Sharepoint Include and Exclude Content and the Site Directory

Internally we're using several site directories around the portal to categorize external content, both WSS sites and other stuff.

We are pretty liberal in allowing people to create sites and add links to sites with relevance. There's YASQ related to this. First let me explain how the Site Directory area template works.

The Site Directory template is really just an Area with a list. I usually compare the Directory to a whitepages listing that allows you to tag content with metadata, like you tag people with addresses and phone numbers in the phonebook. If your address changes there are no high coupling to the phonebook so using Site Directories provides more flexibility than creating site hierarchies in WSS to indicate associations.

When clicking "Create Site" from the Site Directory Area Template (no matter where it is instantiated) you're basically going to perform three functions:

  1. Create a new top-level WSS site (yes, always top-level)
  2. Create an entry in the "whitepages", i.o.w. tagging your new site with metadata relevant for the Area you're creating it from (we often customize the list to provide accurate categories and metadata)
  3. Register the site/external resource for search (make it appear in the "Manage crawls of Site Directory -> Approved Sites")

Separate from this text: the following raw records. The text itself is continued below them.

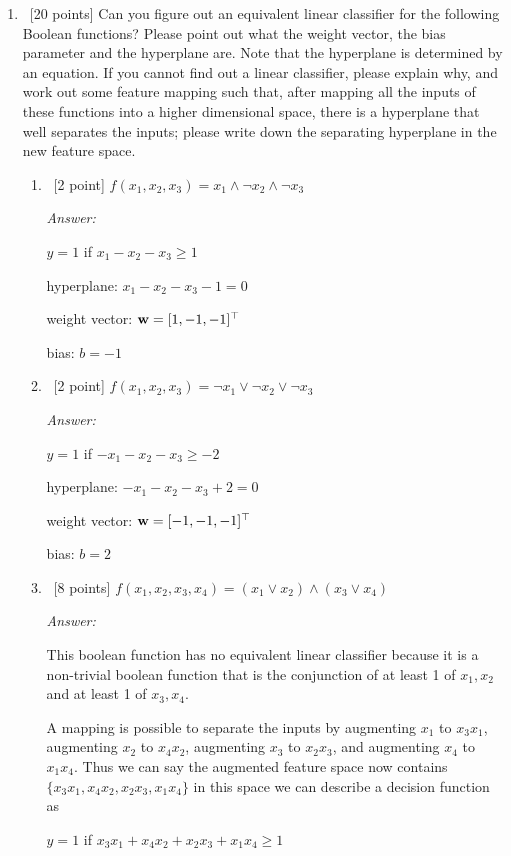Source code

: \documentclass[12pt, fullpage,letterpaper]{article}
\begin{document}
\begin{enumerate}
\item~[20 points] Can you figure out an equivalent linear classifier for the following Boolean functions? Please point out what the weight vector, the bias parameter and the hyperplane are. Note that the hyperplane is determined by an equation. If you cannot find out a  linear classifier, please explain why, and work out some feature mapping such that, after mapping all the inputs of these functions into a higher dimensional space, there is a hyperplane that well separates the inputs; please write down the separating hyperplane in the new feature space. 
	\begin{enumerate}
		\item~[2 point] $f(x_1, x_2, x_3) = x_1 \land \neg x_2 \land \neg x_3$

		\textit{Answer:}

		$y = 1$ if $x_1 - x_2 - x_3 \ge 1$

		hyperplane: $x_1 - x_2 - x_3 - 1 = 0$

		weight vector: ${\bf w} = [1, -1, -1]^\top$

		bias: $b = -1$

		\item~[2 point] $f(x_1, x_2, x_3) = \neg x_1 \lor \neg x_2 \lor \neg x_3$ 

		\textit{Answer:}

		$y = 1$ if $-x_1 - x_2 - x_3 \ge -2$

		hyperplane: $-x_1 - x_2 - x_3 + 2 = 0$

		weight vector: ${\bf w} = [-1, -1, -1]^\top$

		bias: $b = 2$

		\item~[8 points] $f(x_1, x_2, x_3, x_4) = (x_1 \lor x_2) \land (x_3 \lor x_4)$

		\textit{Answer:}

		This boolean function has no equivalent linear classifier because it is a non-trivial boolean function that is the conjunction of at least 1 of ${x_1, x_2}$ and at least 1 of ${x_3, x_4}$.

		A mapping is possible to separate the inputs by augmenting $x_1$ to $x_3 x_1$, augmenting $x_2$ to $x_4 x_2$, augmenting $x_3$ to $x_2 x_3$, and augmenting $x_4$ to $x_1 x_4$.
		Thus we can say the augmented feature space now contains $\{x_3 x_1, x_4 x_2, x_2 x_3, x_1 x_4\}$ in this space we can describe a decision function as 

		$ y = 1$ if $x_3 x_1 + x_4 x_2 + x_2 x_3 + x_1 x_4 \ge 1$


\end{enumerate}
\end{enumerate}
\end{document}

So, no matter where you create a Site Directory in your portal, the template is going to perform these operations. By default all sites will also be registered for search in the same place, not differentiating on which Area you created the site from.

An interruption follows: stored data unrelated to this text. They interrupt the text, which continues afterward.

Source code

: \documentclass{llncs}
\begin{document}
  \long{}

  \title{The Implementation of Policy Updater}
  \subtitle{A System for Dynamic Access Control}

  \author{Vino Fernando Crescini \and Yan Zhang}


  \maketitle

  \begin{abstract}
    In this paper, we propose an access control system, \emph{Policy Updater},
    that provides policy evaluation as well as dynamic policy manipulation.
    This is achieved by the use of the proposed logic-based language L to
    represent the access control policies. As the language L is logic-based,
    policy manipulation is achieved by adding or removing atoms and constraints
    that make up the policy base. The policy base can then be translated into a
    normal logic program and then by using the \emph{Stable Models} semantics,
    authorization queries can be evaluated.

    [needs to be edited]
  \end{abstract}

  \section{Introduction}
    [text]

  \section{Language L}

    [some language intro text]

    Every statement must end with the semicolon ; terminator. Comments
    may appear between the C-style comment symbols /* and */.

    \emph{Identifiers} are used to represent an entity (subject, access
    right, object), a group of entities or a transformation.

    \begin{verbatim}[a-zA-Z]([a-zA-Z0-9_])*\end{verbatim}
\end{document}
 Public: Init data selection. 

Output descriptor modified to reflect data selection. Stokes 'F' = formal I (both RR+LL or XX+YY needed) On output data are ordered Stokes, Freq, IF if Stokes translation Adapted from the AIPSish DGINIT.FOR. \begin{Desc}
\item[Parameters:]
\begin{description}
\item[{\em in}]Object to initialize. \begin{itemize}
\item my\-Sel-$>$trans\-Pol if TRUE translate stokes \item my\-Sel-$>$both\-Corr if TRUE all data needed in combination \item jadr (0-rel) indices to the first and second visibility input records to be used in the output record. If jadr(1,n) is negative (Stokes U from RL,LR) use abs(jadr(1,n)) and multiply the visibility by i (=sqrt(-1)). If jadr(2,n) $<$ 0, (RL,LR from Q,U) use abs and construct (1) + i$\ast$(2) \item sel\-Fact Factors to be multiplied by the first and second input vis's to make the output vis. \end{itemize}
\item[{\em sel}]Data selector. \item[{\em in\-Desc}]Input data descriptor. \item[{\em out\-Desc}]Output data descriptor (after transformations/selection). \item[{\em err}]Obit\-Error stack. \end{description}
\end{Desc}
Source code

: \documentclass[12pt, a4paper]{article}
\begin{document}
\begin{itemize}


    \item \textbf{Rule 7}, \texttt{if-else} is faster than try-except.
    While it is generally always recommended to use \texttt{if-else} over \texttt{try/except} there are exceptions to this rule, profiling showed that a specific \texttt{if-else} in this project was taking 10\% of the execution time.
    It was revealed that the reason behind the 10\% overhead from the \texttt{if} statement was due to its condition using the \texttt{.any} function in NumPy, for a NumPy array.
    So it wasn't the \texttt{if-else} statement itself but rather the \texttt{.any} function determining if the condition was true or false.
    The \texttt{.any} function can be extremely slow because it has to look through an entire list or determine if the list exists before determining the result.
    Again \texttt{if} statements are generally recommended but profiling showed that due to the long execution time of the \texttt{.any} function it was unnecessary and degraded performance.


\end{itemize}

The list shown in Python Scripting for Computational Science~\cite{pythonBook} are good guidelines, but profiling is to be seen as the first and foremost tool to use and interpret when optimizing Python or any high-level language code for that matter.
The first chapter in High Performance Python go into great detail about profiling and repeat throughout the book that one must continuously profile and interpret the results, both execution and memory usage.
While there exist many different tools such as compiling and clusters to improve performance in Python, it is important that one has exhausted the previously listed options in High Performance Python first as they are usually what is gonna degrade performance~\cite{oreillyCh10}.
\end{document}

The other function provided by the Site Directory template is "Add link to site". This allows users to add unlisted WSS sites or external content to the directory, and also make Sharepoint crawl these resources and include them for search. For internal WSS sites all is good, but if you add an external resource using this function you might get a nasty surprise.

I added my weblog to our portal Site Directory with the url http://weblogs.asp.net/mnissen. Forgetting about this YASQ I arrived the next morning finding that our portal was still indexing content starting 01:00 AM last night. Sharepoint was indexing the entire http://weblogs.asp.net site, thank God I hadn't "Include linked content" enabled.

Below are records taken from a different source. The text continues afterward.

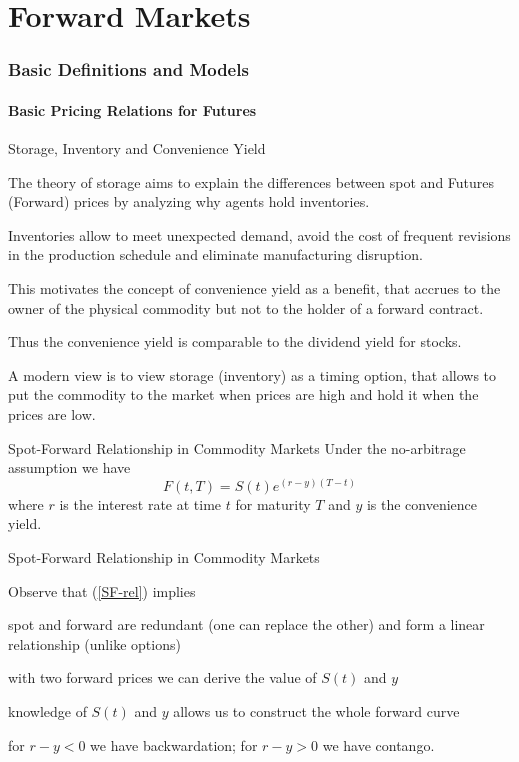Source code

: \part{Forward Markets}
\section{Basic Definitions and Models}
\subsection{Basic Pricing Relations for Futures}

{Storage, Inventory and Convenience Yield}
\item<1-> The theory of storage aims to explain the differences between spot
and Futures (Forward) prices by analyzing why agents hold inventories.
\item<2-> Inventories
allow to meet unexpected demand, avoid the cost of frequent revisions in
the production schedule and eliminate manufacturing disruption.
\item<3-> This
motivates the concept of convenience yield as a benefit, that accrues to the
owner of the physical commodity but not to the holder of a forward contract.
\item<4-> Thus the convenience yield is comparable to the dividend yield for stocks.
\item<5-> A modern view is to view storage (inventory) as a timing option, that
allows to put the commodity to the market when prices are high
and hold it when the prices are low.

{Spot-Forward Relationship in Commodity Markets }
Under the no-arbitrage assumption we have
\begin{equation}\label{SF-rel}
F(t,T)=S(t)e^{(r-y)(T-t)}
\end{equation}
where $r$ is the interest rate at time $t$ for maturity $T$ and $y$ is the convenience yield.

{Spot-Forward Relationship in Commodity Markets }

Observe that (\ref{SF-rel}) implies
\item<1-> spot and forward are redundant (one can replace the other) and form a
linear relationship (unlike options)
\item<2-> with two forward prices we can derive the value of $S(t)$ and $y$
\item<3-> knowledge of $S(t)$ and $y$ allows us to construct the whole forward curve
\item<4-> for $r-y <0$ we have backwardation; for $r-y>0$ we have contango.

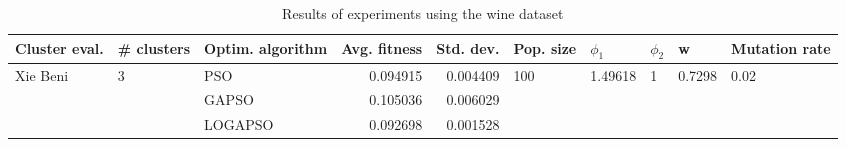 \begin{table}
\centering
\caption{Results of experiments using the wine dataset}
\begin{tabular}{lllrrlllll}
\toprule
            Cluster eval. &        \# clusters & Optim. algorithm &  Avg. fitness &  Std. dev. &            Pop. size &               $\phi_{1}$ &         $\phi_{2}$ &                       w &         Mutation rate \\
\midrule
\multirow{3}{*}{Xie Beni} & \multirow{3}{*}{3} &              PSO &      0.094915 &   0.004409 & \multirow{3}{*}{100} & \multirow{3}{*}{1.49618} & \multirow{3}{*}{1} & \multirow{3}{*}{0.7298} & \multirow{3}{*}{0.02} \\
                          &                    &            GAPSO &      0.105036 &   0.006029 &                      &                          &                    &                         &                       \\
                          &                    &          LOGAPSO &      0.092698 &   0.001528 &                      &                          &                    &                         &                       \\
\bottomrule
\end{tabular}
\end{table}
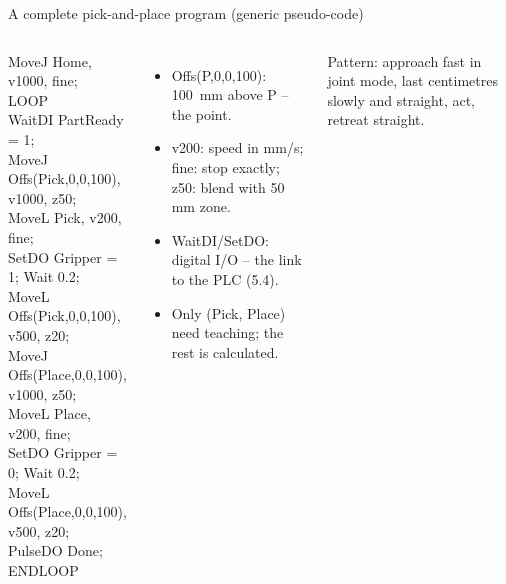 \documentclass[aspectratio=169,10pt]{beamer}
\renewcommand{\hl}[1]{\text{\color{mkOrange}\bfseries #1}}
\newcommand{\code}[1]{{\ttfamily\footnotesize #1}}
\begin{document}
\begin{frame}[t]{A complete pick-and-place program (generic pseudo-code)}
\begin{columns}[T,onlytextwidth]
\begin{tcolorbox}[colback=mkLight,colframe=mkGray,boxrule=.4pt,arc=1mm,left=2mm,top=1mm,bottom=1mm]
\ttfamily\footnotesize
MoveJ Home, v1000, fine;\\
LOOP\\
\hspace*{1.1em}WaitDI PartReady = 1;\\
\hspace*{1.1em}MoveJ Offs(Pick,0,0,100), v1000, z50;\\
\hspace*{1.1em}MoveL Pick, v200, fine;\\
\hspace*{1.1em}SetDO Gripper = 1; Wait 0.2;\\
\hspace*{1.1em}MoveL Offs(Pick,0,0,100), v500, z20;\\
\hspace*{1.1em}MoveJ Offs(Place,0,0,100), v1000, z50;\\
\hspace*{1.1em}MoveL Place, v200, fine;\\
\hspace*{1.1em}SetDO Gripper = 0; Wait 0.2;\\
\hspace*{1.1em}MoveL Offs(Place,0,0,100), v500, z20;\\
\hspace*{1.1em}PulseDO Done;\\
ENDLOOP
\end{tcolorbox}
\begin{itemize}\small
\item \code{Offs(P,0,0,100)}: \SI{100}{mm} above P -- the  point.
\item \code{v200}: speed in mm/s; \code{fine}: stop exactly; \code{z50}: blend with 50 mm zone.
\item \code{WaitDI}/\code{SetDO}: digital I/O -- the link to the PLC (5.4).
\item Only \hl{two points} (Pick, Place) need teaching; the rest is calculated.
\end{itemize}
\begin{notebox}
Pattern: approach fast in joint mode, last centimetres slowly and straight, act, retreat straight.
\end{notebox}
\end{columns}
\end{frame}
\end{document}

To correct this behaviour I had to add a couple of new rules to the Non_Portal_Content index. One excluding http://weblogs.asp.net/* and one including http://weblogs.asp.net/mnissen/*. I feel somehow that this should have been the default behaviour, and provide this as a clear warning to administrators that enable the "Add link to site" feature without approvals. For every external resource included in the site directory you have to think carefully about your include and exclude rules.

3 Comments

  • Maybe you can help me with a little stuff that I need to do...



    I need to create a web part that lists the same stuff listed in Site Directory... But I got some limitations.



    I can't have directly access to the SQL Database and I can't use the Administration's Class (I don't got the service account to impersonate)...



    Is there another way?



    Thanks.

  • Use the sharepoint lists webservice. Download the Sharepoint SDK for details.

  • So, I don't got any solution using API?

Comments have been disabled for this content.